The short answer is no—simply not using a credit card won't damage your credit score. But the fuller answer involves understanding what actually builds and maintains credit, and recognizing that inactivity can create different outcomes depending on your situation.
Your credit score is built from five major factors, and payment history and credit utilization are the two heaviest weighted components. A credit score rewards demonstrated responsible borrowing behavior—paying bills on time and using credit without overextending yourself. It doesn't reward or penalize the mere existence of unused accounts.
If you're not using a credit card at all, you're not actively building or damaging your score through that card. However, the absence of any credit activity can matter in subtle ways.
The more practical concern with credit cards you don't use is account inactivity. Many card issuers close accounts that show no activity for 6 months to 2 years, depending on their policies. When an account closes, it can affect your score in two ways:
Credit utilization ratio changes. If the closed account had available credit, removing that unused credit limit from your overall available credit can raise your utilization percentage, which may lower your score temporarily.

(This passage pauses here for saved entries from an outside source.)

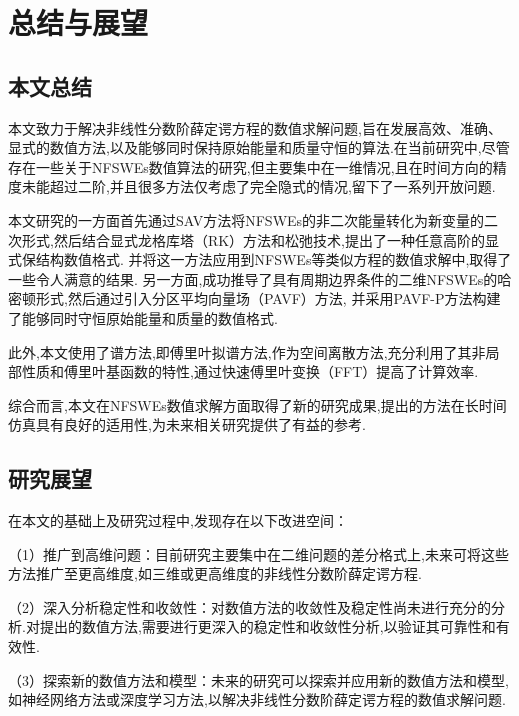 
\chapter[总结与展望]{总结与展望}
\section{本文总结}

本文致力于解决非线性分数阶薛定谔方程的数值求解问题,旨在发展高效、准确、显式的数值方法,以及能够同时保持原始能量和质量守恒的算法.在当前研究中,尽管存在一些关于NFSWEs数值算法的研究,但主要集中在一维情况,且在时间方向的精度未能超过二阶,并且很多方法仅考虑了完全隐式的情况,留下了一系列开放问题.

本文研究的一方面首先通过SAV方法将NFSWEs的非二次能量转化为新变量的二次形式,然后结合显式龙格库塔（RK）方法和松弛技术,提出了一种任意高阶的显式保结构数值格式.
并将这一方法应用到NFSWEs等类似方程的数值求解中,取得了一些令人满意的结果.
另一方面,成功推导了具有周期边界条件的二维NFSWEs的哈密顿形式,然后通过引入分区平均向量场（PAVF）方法,
并采用PAVF-P方法构建了能够同时守恒原始能量和质量的数值格式.

此外,本文使用了谱方法,即傅里叶拟谱方法,作为空间离散方法,充分利用了其非局部性质和傅里叶基函数的特性,通过快速傅里叶变换（FFT）提高了计算效率.

综合而言,本文在NFSWEs数值求解方面取得了新的研究成果,提出的方法在长时间仿真具有良好的适用性,为未来相关研究提供了有益的参考.

\section{研究展望}
在本文的基础上及研究过程中,发现存在以下改进空间：

（1）推广到高维问题：目前研究主要集中在二维问题的差分格式上,未来可将这些方法推广至更高维度,如三维或更高维度的非线性分数阶薛定谔方程.

（2）深入分析稳定性和收敛性：对数值方法的收敛性及稳定性尚未进行充分的分析.对提出的数值方法,需要进行更深入的稳定性和收敛性分析,以验证其可靠性和有效性.

（3）探索新的数值方法和模型：未来的研究可以探索并应用新的数值方法和模型,如神经网络方法或深度学习方法,以解决非线性分数阶薛定谔方程的数值求解问题.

Average age of accounts decreases. Closed accounts eventually fall off your credit report, which can reduce the average age of your credit history—a factor that does influence your score.
Neither of these is a catastrophic hit, but both can create a small dip.
Your score's response to not using a credit card depends on your overall credit profile:
| Your Situation | Likely Impact |
|---|---|
| You have multiple open accounts with good history | Minimal to no impact from one unused card |
| You have limited credit history or few open accounts | Higher risk that account closure affects your score noticeably |
| You carry balances on other cards | Losing available credit from an unused card raises utilization ratio |
| You never use credit and have no other accounts | Inactivity means no new positive payment history is being built |
If you're not using credit cards but want to maintain or build credit, you have options:
Keep accounts open and active. Even small, regular charges (like a subscription or utility bill) with automatic payoff keep accounts active without creating financial risk.
Build credit through other accounts. Installment loans, secured credit products, and alternate credit reporting (like rent or utility payments) can establish credit history independent of credit cards.
Understand your credit starting point. If you have no credit history, you may need some active credit activity to build a score. If you have established history, dormant accounts are less urgent.
Not using a credit card is neutral for your score—it doesn't hurt it. But it also doesn't help it. A credit score is built through demonstrated responsible borrowing: using credit, paying it back, and repeating that cycle over time. Accounts that sit untouched don't create the payment history that scores reward.
Whether that matters to you depends entirely on why you're not using credit cards in the first place and what your credit goals are. Someone with no credit cards but a strong payment history from other loans and accounts is in a very different position than someone with no credit history at all.